Dataset excerpts START

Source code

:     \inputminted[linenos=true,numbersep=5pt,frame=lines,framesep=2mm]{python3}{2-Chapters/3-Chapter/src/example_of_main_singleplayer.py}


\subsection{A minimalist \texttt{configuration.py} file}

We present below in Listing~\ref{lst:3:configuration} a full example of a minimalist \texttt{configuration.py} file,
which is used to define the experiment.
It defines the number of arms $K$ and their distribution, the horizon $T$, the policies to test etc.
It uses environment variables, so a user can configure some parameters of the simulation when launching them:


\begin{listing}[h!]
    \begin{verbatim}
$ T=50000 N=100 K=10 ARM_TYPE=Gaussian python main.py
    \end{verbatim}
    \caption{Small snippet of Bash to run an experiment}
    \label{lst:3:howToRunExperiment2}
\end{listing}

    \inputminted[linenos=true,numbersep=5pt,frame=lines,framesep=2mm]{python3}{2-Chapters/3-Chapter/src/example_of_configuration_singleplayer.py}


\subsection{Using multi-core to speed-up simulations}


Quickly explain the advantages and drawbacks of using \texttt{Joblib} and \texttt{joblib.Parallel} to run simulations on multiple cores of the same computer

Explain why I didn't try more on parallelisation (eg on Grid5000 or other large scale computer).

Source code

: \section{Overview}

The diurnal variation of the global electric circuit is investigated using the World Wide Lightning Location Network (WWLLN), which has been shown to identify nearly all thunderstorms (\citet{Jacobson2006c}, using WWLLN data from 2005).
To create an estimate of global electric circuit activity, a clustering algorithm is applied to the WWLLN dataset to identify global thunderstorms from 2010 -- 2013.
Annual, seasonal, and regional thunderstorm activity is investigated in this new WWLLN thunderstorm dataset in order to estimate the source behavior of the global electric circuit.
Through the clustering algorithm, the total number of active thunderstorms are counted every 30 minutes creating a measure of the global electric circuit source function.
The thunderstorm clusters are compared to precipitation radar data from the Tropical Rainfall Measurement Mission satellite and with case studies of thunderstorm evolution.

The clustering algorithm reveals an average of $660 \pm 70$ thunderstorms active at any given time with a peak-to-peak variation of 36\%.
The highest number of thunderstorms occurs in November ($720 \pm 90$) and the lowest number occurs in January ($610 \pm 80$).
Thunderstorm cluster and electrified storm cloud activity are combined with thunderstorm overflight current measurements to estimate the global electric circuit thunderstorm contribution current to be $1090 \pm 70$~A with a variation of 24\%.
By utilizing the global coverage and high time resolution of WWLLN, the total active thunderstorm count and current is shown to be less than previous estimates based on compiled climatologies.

Dataset excerpts END

• [Action item]
Looking at the records above, return exactly the lines from the line with "It defines the" to the line with "Thunderstorm cluster and", both ends included.

• [Response to this exercise]
It defines the number of arms $K$ and their distribution, the horizon $T$, the policies to test etc.
It uses environment variables, so a user can configure some parameters of the simulation when launching them:


\begin{listing}[h!]
    \begin{verbatim}
$ T=50000 N=100 K=10 ARM_TYPE=Gaussian python main.py
    \end{verbatim}
    \caption{Small snippet of Bash to run an experiment}
    \label{lst:3:howToRunExperiment2}
\end{listing}

    \inputminted[linenos=true,numbersep=5pt,frame=lines,framesep=2mm]{python3}{2-Chapters/3-Chapter/src/example_of_configuration_singleplayer.py}


\subsection{Using multi-core to speed-up simulations}


Quickly explain the advantages and drawbacks of using \texttt{Joblib} and \texttt{joblib.Parallel} to run simulations on multiple cores of the same computer

Explain why I didn't try more on parallelisation (eg on Grid5000 or other large scale computer).

Source code

: \section{Overview}

The diurnal variation of the global electric circuit is investigated using the World Wide Lightning Location Network (WWLLN), which has been shown to identify nearly all thunderstorms (\citet{Jacobson2006c}, using WWLLN data from 2005).
To create an estimate of global electric circuit activity, a clustering algorithm is applied to the WWLLN dataset to identify global thunderstorms from 2010 -- 2013.
Annual, seasonal, and regional thunderstorm activity is investigated in this new WWLLN thunderstorm dataset in order to estimate the source behavior of the global electric circuit.
Through the clustering algorithm, the total number of active thunderstorms are counted every 30 minutes creating a measure of the global electric circuit source function.
The thunderstorm clusters are compared to precipitation radar data from the Tropical Rainfall Measurement Mission satellite and with case studies of thunderstorm evolution.

The clustering algorithm reveals an average of $660 \pm 70$ thunderstorms active at any given time with a peak-to-peak variation of 36\%.
The highest number of thunderstorms occurs in November ($720 \pm 90$) and the lowest number occurs in January ($610 \pm 80$).
Thunderstorm cluster and electrified storm cloud activity are combined with thunderstorm overflight current measurements to estimate the global electric circuit thunderstorm contribution current to be $1090 \pm 70$~A with a variation of 24\%.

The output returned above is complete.